_HOW TO COMPLETE THIS TASK:_
Only lines holding the word "required" are needed; copy each of them from the material.

_EXERCISE INPUT:_
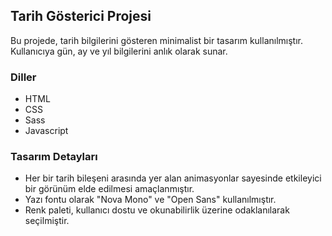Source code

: ## Tarih Gösterici Projesi

Bu projede, tarih bilgilerini gösteren minimalist bir tasarım kullanılmıştır. Kullanıcıya gün, ay ve yıl bilgilerini anlık olarak sunar.

### Diller
- HTML
- CSS
- Sass
- Javascript

### Tasarım Detayları
- Her bir tarih bileşeni arasında yer alan animasyonlar sayesinde etkileyici bir görünüm elde edilmesi amaçlanmıştır.
- Yazı fontu olarak "Nova Mono" ve "Open Sans" kullanılmıştır.
- Renk paleti, kullanıcı dostu ve okunabilirlik üzerine odaklanılarak seçilmiştir.
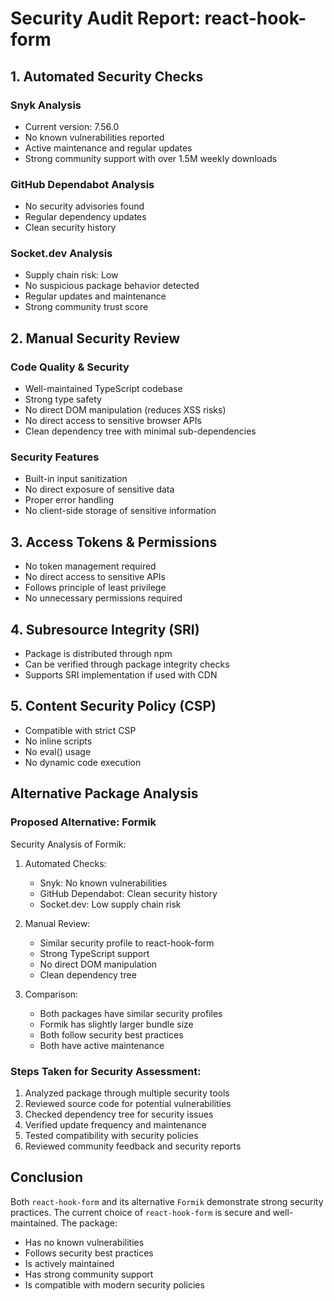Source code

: # Security Audit Report: react-hook-form

## 1. Automated Security Checks

### Snyk Analysis

- Current version: 7.56.0
- No known vulnerabilities reported
- Active maintenance and regular updates
- Strong community support with over 1.5M weekly downloads

### GitHub Dependabot Analysis

- No security advisories found
- Regular dependency updates
- Clean security history

### Socket.dev Analysis

- Supply chain risk: Low
- No suspicious package behavior detected
- Regular updates and maintenance
- Strong community trust score

## 2. Manual Security Review

### Code Quality & Security

- Well-maintained TypeScript codebase
- Strong type safety
- No direct DOM manipulation (reduces XSS risks)
- No direct access to sensitive browser APIs
- Clean dependency tree with minimal sub-dependencies

### Security Features

- Built-in input sanitization
- No direct exposure of sensitive data
- Proper error handling
- No client-side storage of sensitive information

## 3. Access Tokens & Permissions

- No token management required
- No direct access to sensitive APIs
- Follows principle of least privilege
- No unnecessary permissions required

## 4. Subresource Integrity (SRI)

- Package is distributed through npm
- Can be verified through package integrity checks
- Supports SRI implementation if used with CDN

## 5. Content Security Policy (CSP)

- Compatible with strict CSP
- No inline scripts
- No eval() usage
- No dynamic code execution

## Alternative Package Analysis

### Proposed Alternative: Formik

Security Analysis of Formik:

1. Automated Checks:

   - Snyk: No known vulnerabilities
   - GitHub Dependabot: Clean security history
   - Socket.dev: Low supply chain risk

2. Manual Review:

   - Similar security profile to react-hook-form
   - Strong TypeScript support
   - No direct DOM manipulation
   - Clean dependency tree

3. Comparison:
   - Both packages have similar security profiles
   - Formik has slightly larger bundle size
   - Both follow security best practices
   - Both have active maintenance

### Steps Taken for Security Assessment:

1. Analyzed package through multiple security tools
2. Reviewed source code for potential vulnerabilities
3. Checked dependency tree for security issues
4. Verified update frequency and maintenance
5. Tested compatibility with security policies
6. Reviewed community feedback and security reports

## Conclusion

Both `react-hook-form` and its alternative `Formik` demonstrate strong security practices. The current choice of `react-hook-form` is secure and well-maintained. The package:

- Has no known vulnerabilities
- Follows security best practices
- Is actively maintained
- Has strong community support
- Is compatible with modern security policies
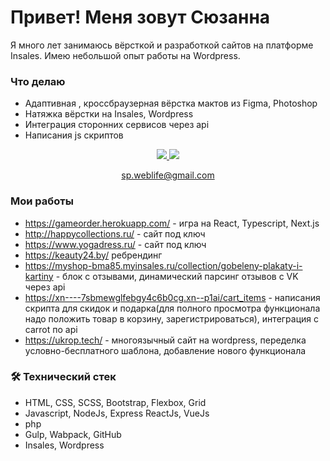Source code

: 
# Привет! Меня зовут Сюзанна 
Я много лет занимаюсь вёрсткой и разработкой сайтов на платформе Insales. Имею небольшой опыт работы на Wordpress. 

### Что делаю 
*   Адаптивная , кроссбраузерная вёрстка мактов из Figma, Photoshop
*   Натяжка вёрстки на Insales, Wordpress
*   Интеграция сторонних сервисов через api
*   Написания js скриптов 


<p align='center'>
   <a href="https://www.linkedin.com/in/syuzanna-papoyan-110b80239">
       <img src="https://img.shields.io/badge/linkedin-%230077B5.svg?&style=for-the-badge&logo=linkedin&logoColor=white"/>
   </a>
   <a href="https://t.me/p_syuzanna">
       <img src="https://img.shields.io/badge/Telegram-2CA5E0?style=for-the-badge&logo=telegram&logoColor=white"/>
   </a>
<p align='center'>
    <a href='mailto:sp.weblife@gmail.com'>sp.weblife@gmail.com</a>
</p>


### Мои работы
*   https://gameorder.herokuapp.com/ - игра на React, Typescript, Next.js 
*   http://happycollections.ru/ - сайт под  ключ 
*   https://www.yogadress.ru/ - сайт под  ключ 
*   https://keauty24.by/ ребрендинг
*   https://myshop-bma85.myinsales.ru/collection/gobeleny-plakaty-i-kartiny - блок с отзывами, динамический парсинг отзывов с VK через api 
*   https://xn----7sbmewglfebgy4c6b0cg.xn--p1ai/cart_items  - написания скрипта для скидок и подарка(для полного просмотра функционала надо положить товар в корзину, зарегистрироваться), интеграция с carrot по api  
*   https://ukrop.tech/ - многоязычный сайт на wordpress, переделка условно-бесплатного шаблона, добавление нового функционала   

### 🛠 Технический стек 
*   HTML, CSS, SCSS, Bootstrap, Flexbox, Grid
*   Javascript, NodeJs, Express ReactJs, VueJs
*   php
*   Gulp, Wabpack, GitHub
*   Insales, Wordpress





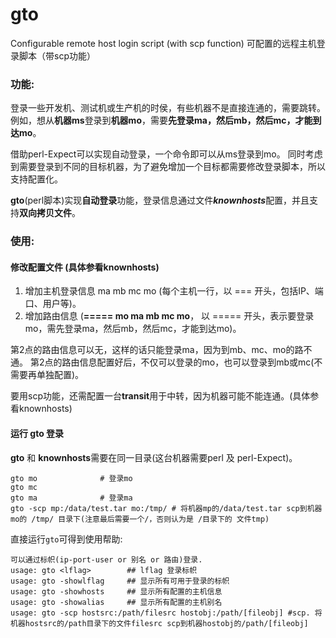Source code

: # gto
Configurable remote host login script (with scp function)
可配置的远程主机登录脚本（带scp功能）


### 功能:
登录一些开发机、测试机或生产机的时侯，有些机器不是直接连通的，需要跳转。
例如，想从**机器ms**登录到**机器mo**，需要**先登录ma，然后mb，然后mc，才能到达mo**。

借助perl-Expect可以实现自动登录，一个命令即可以从ms登录到mo。
同时考虑到需要登录到不同的目标机器，为了避免增加一个目标都需要修改登录脚本，所以支持配置化。

**gto**(perl脚本)实现**自动登录**功能，登录信息通过文件***knownhosts***配置，并且支持**双向拷贝文件**。

### 使用:
#### 修改配置文件 (具体参看knownhosts)
1. 增加主机登录信息 ma mb mc mo (每个主机一行，以 === 开头，包括IP、端口、用户等)。
2. 增加路由信息 (**===== mo ma mb mc mo**， 以 ===== 开头，表示要登录mo，需先登录ma，然后mb，然后mc，才能到达mo)。

第2点的路由信息可以无，这样的话只能登录ma，因为到mb、mc、mo的路不通。
第2点的路由信息配置好后，不仅可以登录的mo，也可以登录到mb或mc(不需要再单独配置)。

要用scp功能，还需配置一台**transit**用于中转，因为机器可能不能连通。(具体参看knownhosts)

#### 运行 gto 登录 
**gto** 和 **knownhosts**需要在同一目录(这台机器需要perl 及 perl-Expect)。
	
	gto mo				# 登录mo
	gto mc
	gto ma				# 登录ma
	gto -scp mp:/data/test.tar mo:/tmp/	# 将机器mp的/data/test.tar scp到机器mo的 /tmp/ 目录下(注意最后需要一个/，否则认为是 /目录下的 文件tmp)

直接运行`gto`可得到使用帮助:

	可以通过标帜(ip-port-user or 别名 or 路由)登录.
	usage: gto <lflag>        ## lflag 登录标帜
	usage: gto -showlflag     ## 显示所有可用于登录的标帜
	usage: gto -showhosts     ## 显示所有配置的主机信息
	usage: gto -showalias     ## 显示所有配置的主机别名
	usage: gto -scp hostsrc:/path/filesrc hostobj:/path/[fileobj] #scp. 将机器hostsrc的/path目录下的文件filesrc scp到机器hostobj的/path/[fileobj]


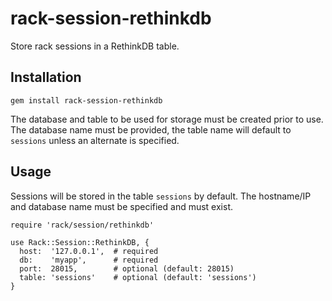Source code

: # rack-session-rethinkdb

Store rack sessions in a RethinkDB table.

## Installation

    gem install rack-session-rethinkdb

The database and table to be used for storage must be created prior to use. The database name must be provided, the table name will default to `sessions` unless an alternate is specified.

## Usage

Sessions will be stored in the table `sessions` by default. The hostname/IP and
database name must be specified and must exist.

    require 'rack/session/rethinkdb'

    use Rack::Session::RethinkDB, {
      host:  '127.0.0.1',  # required
      db:    'myapp',      # required
      port:  28015,        # optional (default: 28015)
      table: 'sessions'    # optional (default: 'sessions')
    }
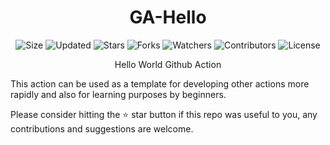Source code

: <div align="center">

# GA-Hello

![Size](https://img.shields.io/github/repo-size/2kabhishek/GA-Hello?style=plastic&color=0f0&label=Size)
![Updated](https://img.shields.io/github/last-commit/2kabhishek/GA-Hello?style=plastic&color=f00&label=Updated)
![Stars](https://img.shields.io/github/stars/2kabhishek/GA-Hello?style=plastic&color=ffc801&label=Stars)
![Forks](https://img.shields.io/github/forks/2kabhishek/GA-Hello?style=plastic&color=003cff&label=Forks)
![Watchers](https://img.shields.io/github/watchers/2kabhishek/GA-Hello?style=plastic&color=ff5500&label=Watchers)
![Contributors](https://img.shields.io/github/contributors/2kabhishek/GA-Hello?style=plastic&color=f0f&label=Contributors)
![License](https://img.shields.io/github/license/2kabhishek/GA-Hello?style=plastic&color=555&label=License)

Hello World Github Action

</div>

This action can be used as a template for developing other actions more rapidly and also for learning purposes by beginners.

Please consider hitting the ⭐ star button if this repo was useful to you, any contributions and suggestions are welcome.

_ANSWER FOR THIS EXERCISE:_
- No token management required
- No unnecessary permissions required
      host:  '127.0.0.1',  # required
      db:    'myapp',      # required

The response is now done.